Eudora Welty on the Segregated South



The distinguished Southern writer Eudora Welty (1909 - 2001) also produced a significant body of work as a photographer for the Works Progress Administration in the 1930's. 

 

The Hunter Museum in Chattanooga, TN is opening a show of this work on March 20th, entitled Eudora Welty and the Segregated South, up through July 12th, 2015. 


Welty made this work, chiefly in Mississippi, in the early 1930's. She would say, later in life, that her work as a WPA photographer shaped the style of narration as well as the subject matter of her fiction. 
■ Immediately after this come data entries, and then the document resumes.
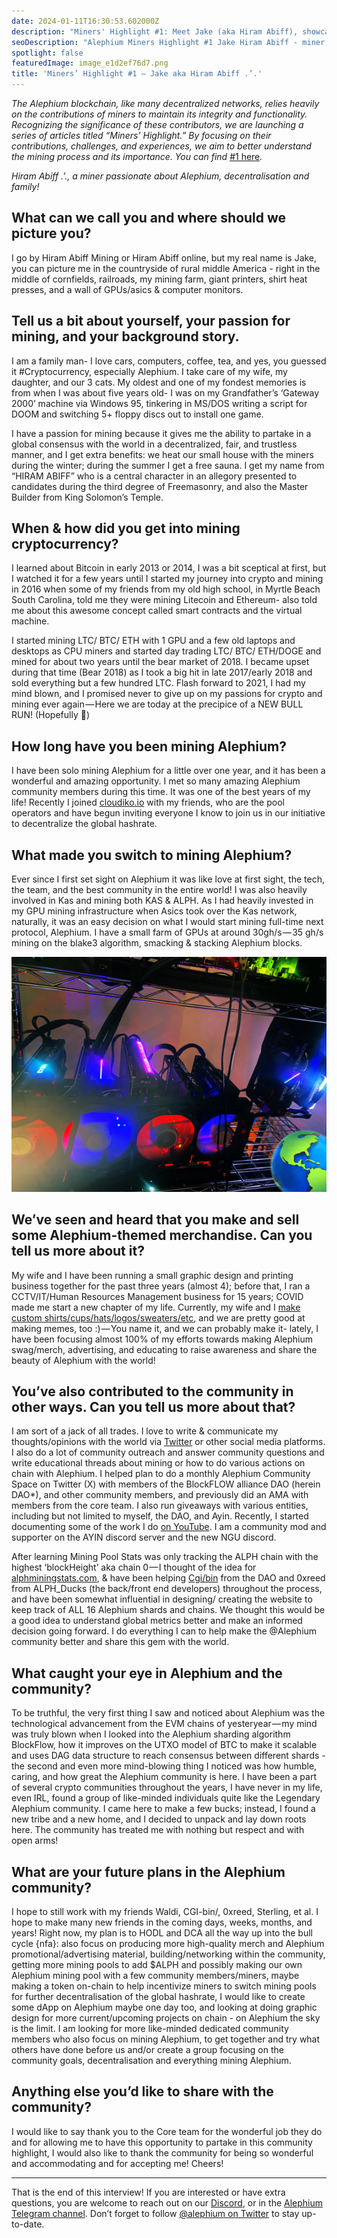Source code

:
 ```yaml
---
date: 2024-01-11T16:30:53.602000Z
description: "Miners' Highlight #1: Meet Jake (aka Hiram Abiff), showcasing the contributions of miners who maintain Alephium's blockchain integrity and functionality."
seoDescription: "Alephium Miners Highlight #1 Jake Hiram Abiff - miner contributions showcase. Blockchain integrity and functionality maintenance spotlight."
spotlight: false
featuredImage: image_e1d2ef76d7.png
title: 'Miners’ Highlight #1 — Jake aka Hiram Abiff .’.'
---
```


_The Alephium blockchain, like many decentralized networks, relies heavily on the contributions of miners to maintain its integrity and functionality. Recognizing the significance of these contributors, we are launching a series of articles titled “Miners’ Highlight.” By focusing on their contributions, challenges, and experiences, we aim to better understand the mining process and its importance. You can find_ [#1 here](/news/post/miners-highlight-1-cedric-crispin-c4ed456f6d10)_._

_Hiram Abiff .’., a miner passionate about Alephium, decentralisation and family!_

## What can we call you and where should we picture you?

I go by Hiram Abiff Mining or Hiram Abiff online, but my real name is Jake, you can picture me in the countryside of rural middle America - right in the middle of cornfields, railroads, my mining farm, giant printers, shirt heat presses, and a wall of GPUs/asics & computer monitors.

## Tell us a bit about yourself, your passion for mining, and your background story.

I am a family man- I love cars, computers, coffee, tea, and yes, you guessed it \#Cryptocurrency, especially Alephium. I take care of my wife, my daughter, and our 3 cats. My oldest and one of my fondest memories is from when I was about five years old- I was on my Grandfather’s ‘Gateway 2000’ machine via Windows 95, tinkering in MS/DOS writing a script for DOOM and switching 5+ floppy discs out to install one game.

I have a passion for mining because it gives me the ability to partake in a global consensus with the world in a decentralized, fair, and trustless manner, and I get extra benefits: we heat our small house with the miners during the winter; during the summer I get a free sauna. I get my name from “HIRAM ABIFF” who is a central character in an allegory presented to candidates during the third degree of Freemasonry, and also the Master Builder from King Solomon’s Temple.

## When & how did you get into mining cryptocurrency?

I learned about Bitcoin in early 2013 or 2014, I was a bit sceptical at first, but I watched it for a few years until I started my journey into crypto and mining in 2016 when some of my friends from my old high school, in Myrtle Beach South Carolina, told me they were mining Litecoin and Ethereum- also told me about this awesome concept called smart contracts and the virtual machine.

I started mining LTC/ BTC/ ETH with 1 GPU and a few old laptops and desktops as CPU miners and started day trading LTC/ BTC/ ETH/DOGE and mined for about two years until the bear market of 2018. I became upset during that time (Bear 2018) as I took a big hit in late 2017/early 2018 and sold everything but a few hundred LTC. Flash forward to 2021, I had my mind blown, and I promised never to give up on my passions for crypto and mining ever again — Here we are today at the precipice of a NEW BULL RUN! (Hopefully 🎉)

## How long have you been mining Alephium?

I have been solo mining Alephium for a little over one year, and it has been a wonderful and amazing opportunity. I met so many amazing Alephium community members during this time. It was one of the best years of my life! Recently I joined [cloudiko.io](http://cloudiko.io) with my friends, who are the pool operators and have begun inviting everyone I know to join us in our initiative to decentralize the global hashrate.

## What made you switch to mining Alephium?

Ever since I first set sight on Alephium it was like love at first sight, the tech, the team, and the best community in the entire world! I was also heavily involved in Kas and mining both KAS & ALPH. As I had heavily invested in my GPU mining infrastructure when Asics took over the Kas network, naturally, it was an easy decision on what I would start mining full-time next protocol, Alephium. I have a small farm of GPUs at around 30gh/s — 35 gh/s mining on the blake3 algorithm, smacking & stacking Alephium blocks.

![](image_f731794c88.png)

## We’ve seen and heard that you make and sell some Alephium-themed merchandise. Can you tell us more about it?

My wife and I have been running a small graphic design and printing business together for the past three years (almost 4); before that, I ran a CCTV/IT/Human Resources Management business for 15 years; COVID made me start a new chapter of my life. Currently, my wife and I [make custom shirts/cups/hats/logos/sweaters/etc](https://www.etsy.com/shop/SublimationStationGB), and we are pretty good at making memes, too :) — You name it, and we can probably make it- lately, I have been focusing almost 100% of my efforts towards making Alephium swag/merch, advertising, and educating to raise awareness and share the beauty of Alephium with the world!

## You’ve also contributed to the community in other ways. Can you tell us more about that?

I am sort of a jack of all trades. I love to write & communicate my thoughts/opinions with the world via [Twitter](https://twitter.com/hiramabiffkas) or other social media platforms. I also do a lot of community outreach and answer community questions and write educational threads about mining or how to do various actions on chain with Alephium. I helped plan to do a monthly Alephium Community Space on Twitter (X) with members of the BlockFLOW alliance DAO (herein DAO\*), and other community members, and previously did an AMA with members from the core team. I also run giveaways with various entities, including but not limited to myself, the DAO, and Ayin. Recently, I started documenting some of the work I do [on YouTube](http://youtube.com/@HiramabiffALPH). I am a community mod and supporter on the AYIN discord server and the new NGU discord.

After learning Mining Pool Stats was only tracking the ALPH chain with the highest ‘blockHeight’ aka chain 0 — I thought of the idea for [alphminingstats.com](https://www.alphminingstats.com), & have been helping [Cgi/bin](https://twitter.com/cg1_bin) from the DAO and 0xreed from ALPH_Ducks (the back/front end developers) throughout the process, and have been somewhat influential in designing/ creating the website to keep track of ALL 16 Alephium shards and chains. We thought this would be a good idea to understand global metrics better and make an informed decision going forward. I do everything I can to help make the @Alephium community better and share this gem with the world.

## What caught your eye in Alephium and the community?

To be truthful, the very first thing I saw and noticed about Alephium was the technological advancement from the EVM chains of yesteryear — my mind was truly blown when I looked into the Alephium sharding algorithm BlockFlow, how it improves on the UTXO model of BTC to make it scalable and uses DAG data structure to reach consensus between different shards - the second and even more mind-blowing thing I noticed was how humble, caring, and how great the Alephium community is here. I have been a part of several crypto communities throughout the years, I have never in my life, even IRL, found a group of like-minded individuals quite like the Legendary Alephium community. I came here to make a few bucks; instead, I found a new tribe and a new home, and I decided to unpack and lay down roots here. The community has treated me with nothing but respect and with open arms!

## What are your future plans in the Alephium community?

I hope to still work with my friends Waldi, CGI-bin/, 0xreed, Sterling, et al. I hope to make many new friends in the coming days, weeks, months, and years! Right now, my plan is to HODL and DCA all the way up into the bull cycle {nfa}: also focus on producing more high-quality merch and Alephium promotional/advertising material, building/networking within the community, getting more mining pools to add \$ALPH and possibly making our own Alephium mining pool with a few community members/miners, maybe making a token on-chain to help incentivize miners to switch mining pools for further decentralisation of the global hashrate, I would like to create some dApp on Alephium maybe one day too, and looking at doing graphic design for more current/upcoming projects on chain - on Alephium the sky is the limit. I am looking for more like-minded dedicated community members who also focus on mining Alephium, to get together and try what others have done before us and/or create a group focusing on the community goals, decentralisation and everything mining Alephium.

## Anything else you’d like to share with the community?

I would like to say thank you to the Core team for the wonderful job they do and for allowing me to have this opportunity to partake in this community highlight, I would also like to thank the community for being so wonderful and accommodating and for accepting me! Cheers!

---

That is the end of this interview! If you are interested or have extra questions, you are welcome to reach out on our [Discord](/discord), or in the [Alephium Telegram channel](https://t.me/alephiumgroup). Don’t forget to follow [@alephium on Twitter](https://twitter.com/alephium) to stay up-to-date.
To my eye, Welty's images give us a richer and more nuanced view of the Depression-era South than than we get from the work of better-known WPA photographers like Walker Evans, Margaret Post Wolcott, and Dorothea Lange. 


That is to say, Welty shows us, unflinchingly, the realities of poverty, rural isolation, and racism in the segregated South, as do they. But, sometimes, one gets the sense that Evans and the others were so shocked by this dimension of Southern life that they had trouble seeing beyond it.


Welty, on the other hand, more familiar with the realities of life in the American South, recognized and documented in her work events that to some extent at least enriched the lives of those whose days were spent laboring in the fields.


All of this makes Welty's work essential to the history of Southern photography and makes this show at the Hunter Museum well worth a trip to Chattanooga.